Dalam politik lokal, kemampuan menjaga komunikasi semacam itu menjadi penting karena tidak semua persoalan publik harus diselesaikan melalui konfrontasi politik yang berkepanjangan.
DPRD memang harus kritis
Namun kritik yang efektif bukan selalu yang paling gaduh. Fungsi pengawasan justru akan lebih kuat ketika dijalankan dengan pemahaman yang baik terhadap tata kelola pemerintahan.
Dari sisi politik, posisi Herry Bogar juga cukup strategis. Ia berasal dari fraksi yang sama dengan almarhum Djon P. Janis, yakni Partai Demokrasi Indonesia Perjuangan, serta berasal dari daerah pemilihan yang sama.
Faktor kesinambungan ini penting, terutama untuk menjaga stabilitas representasi politik konstituen sekaligus kesinambungan komunikasi internal partai.
Namun pengalaman birokrasi sekaligus kedekatan komunikasi dengan pemerintah daerah juga bisa menjadi ujian tersendiri. Ketua DPRD tetap dituntut menjaga independensi lembaga legislatif. Pengalaman panjang di pemerintahan jangan sampai membuat fungsi kontrol melemah atau kehilangan ketajamannya.
Di titik inilah publik akan menguji seorang Herry Bogar apabila kelak dipercaya memimpin DPRD Sitaro. Apakah pengalaman birokrasi itu akan menjadikan DPRD lebih efektif dalam mengawasi pemerintahan, atau justru membuat relasi eksekutif-legislatif terlalu kompromistis.
Sitaro saat ini membutuhkan stabilitas politik sekaligus percepatan pembangunan. Dalam situasi demikian, daerah membutuhkan figur yang memahami cara kerja pemerintahan dari dalam tanpa kehilangan keberanian politik untuk menjalankan fungsi pengawasan.
Karena itu, apabila berbicara mengenai figur yang matang secara pengalaman, memahami birokrasi, memiliki kemampuan komunikasi politik, serta mempunyai kesinambungan historis dengan kepemimpinan sebelumnya, Herry Bogar layak dipandang sebagai salah satu sosok paling siap melanjutkan tongkat kepemimpinan DPRD Sitaro pasca wafatnya Djon P. Janis.
Saat ini posisi Ketua DPRD sementara dijalankan Ronald Takarendehang untuk memastikan roda kelembagaan tetap berjalan.
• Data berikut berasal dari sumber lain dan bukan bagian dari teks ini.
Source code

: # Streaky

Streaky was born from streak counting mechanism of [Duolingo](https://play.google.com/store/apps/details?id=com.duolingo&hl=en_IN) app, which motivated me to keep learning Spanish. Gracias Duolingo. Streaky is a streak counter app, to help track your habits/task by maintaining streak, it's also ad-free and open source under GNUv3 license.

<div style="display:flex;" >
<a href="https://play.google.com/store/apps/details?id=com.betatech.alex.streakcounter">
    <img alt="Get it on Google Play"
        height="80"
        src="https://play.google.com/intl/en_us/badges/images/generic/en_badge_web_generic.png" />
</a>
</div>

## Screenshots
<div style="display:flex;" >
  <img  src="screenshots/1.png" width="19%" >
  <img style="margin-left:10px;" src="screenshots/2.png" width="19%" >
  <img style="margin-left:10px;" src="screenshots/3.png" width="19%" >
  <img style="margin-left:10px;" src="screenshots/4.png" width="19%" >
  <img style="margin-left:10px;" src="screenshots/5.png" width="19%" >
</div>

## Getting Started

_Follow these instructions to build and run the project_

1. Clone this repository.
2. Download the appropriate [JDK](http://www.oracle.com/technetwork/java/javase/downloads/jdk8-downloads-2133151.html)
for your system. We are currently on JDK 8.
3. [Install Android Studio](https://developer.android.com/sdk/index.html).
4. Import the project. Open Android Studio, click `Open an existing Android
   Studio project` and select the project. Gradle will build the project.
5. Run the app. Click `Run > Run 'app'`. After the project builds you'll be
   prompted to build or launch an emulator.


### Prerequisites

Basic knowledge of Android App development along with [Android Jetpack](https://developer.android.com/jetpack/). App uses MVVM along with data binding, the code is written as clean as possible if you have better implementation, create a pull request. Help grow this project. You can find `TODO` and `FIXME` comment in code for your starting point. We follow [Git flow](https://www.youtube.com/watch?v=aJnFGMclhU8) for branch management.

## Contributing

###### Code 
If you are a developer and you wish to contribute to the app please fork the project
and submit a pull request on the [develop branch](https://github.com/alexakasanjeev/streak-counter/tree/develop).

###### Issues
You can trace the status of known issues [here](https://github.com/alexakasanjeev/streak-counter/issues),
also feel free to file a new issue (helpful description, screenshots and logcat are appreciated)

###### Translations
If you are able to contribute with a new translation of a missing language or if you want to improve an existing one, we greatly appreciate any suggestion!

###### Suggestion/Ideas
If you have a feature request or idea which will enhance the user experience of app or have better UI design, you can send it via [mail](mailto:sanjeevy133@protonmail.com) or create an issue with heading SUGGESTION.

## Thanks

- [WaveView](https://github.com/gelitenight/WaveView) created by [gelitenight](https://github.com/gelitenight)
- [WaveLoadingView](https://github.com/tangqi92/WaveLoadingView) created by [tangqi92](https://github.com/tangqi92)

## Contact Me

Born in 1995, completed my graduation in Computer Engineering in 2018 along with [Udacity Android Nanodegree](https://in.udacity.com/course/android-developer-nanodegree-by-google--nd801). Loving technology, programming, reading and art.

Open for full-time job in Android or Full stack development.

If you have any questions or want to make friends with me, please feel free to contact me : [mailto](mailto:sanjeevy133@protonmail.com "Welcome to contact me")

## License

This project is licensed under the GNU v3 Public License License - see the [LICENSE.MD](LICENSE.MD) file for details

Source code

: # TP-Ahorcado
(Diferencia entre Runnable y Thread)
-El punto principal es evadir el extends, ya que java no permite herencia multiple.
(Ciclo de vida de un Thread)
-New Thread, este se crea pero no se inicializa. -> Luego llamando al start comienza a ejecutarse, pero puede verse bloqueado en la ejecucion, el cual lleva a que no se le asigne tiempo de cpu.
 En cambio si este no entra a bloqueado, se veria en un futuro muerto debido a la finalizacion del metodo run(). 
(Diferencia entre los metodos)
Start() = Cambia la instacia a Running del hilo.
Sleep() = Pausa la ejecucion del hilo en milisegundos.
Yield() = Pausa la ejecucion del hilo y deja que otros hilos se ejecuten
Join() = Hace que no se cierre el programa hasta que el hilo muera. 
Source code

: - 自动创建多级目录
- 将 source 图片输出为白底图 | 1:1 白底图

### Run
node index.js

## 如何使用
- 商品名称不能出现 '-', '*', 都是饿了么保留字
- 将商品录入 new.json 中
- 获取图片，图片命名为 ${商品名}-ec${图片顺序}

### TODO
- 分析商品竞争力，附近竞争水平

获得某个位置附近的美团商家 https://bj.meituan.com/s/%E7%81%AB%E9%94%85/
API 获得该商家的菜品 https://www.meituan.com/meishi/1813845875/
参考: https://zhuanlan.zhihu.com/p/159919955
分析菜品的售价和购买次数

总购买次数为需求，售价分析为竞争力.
Namun DPRD Sitaro bersama Partai Demokrasi Indonesia Perjuangan perlu segera menyelesaikan mekanisme politik yang diperlukan, baik penetapan ketua definitif maupun proses pergantian antarwaktu (PAW) bagi almarhum Djon P. Janis.
Sebab, dalam politik pemerintahan daerah, kekosongan kepemimpinan yang terlalu lama hampir selalu berisiko melahirkan stagnasi. Dan Sitaro, di tengah berbagai tantangan pembangunan yang dihadapi hari ini, tidak membutuhkan itu.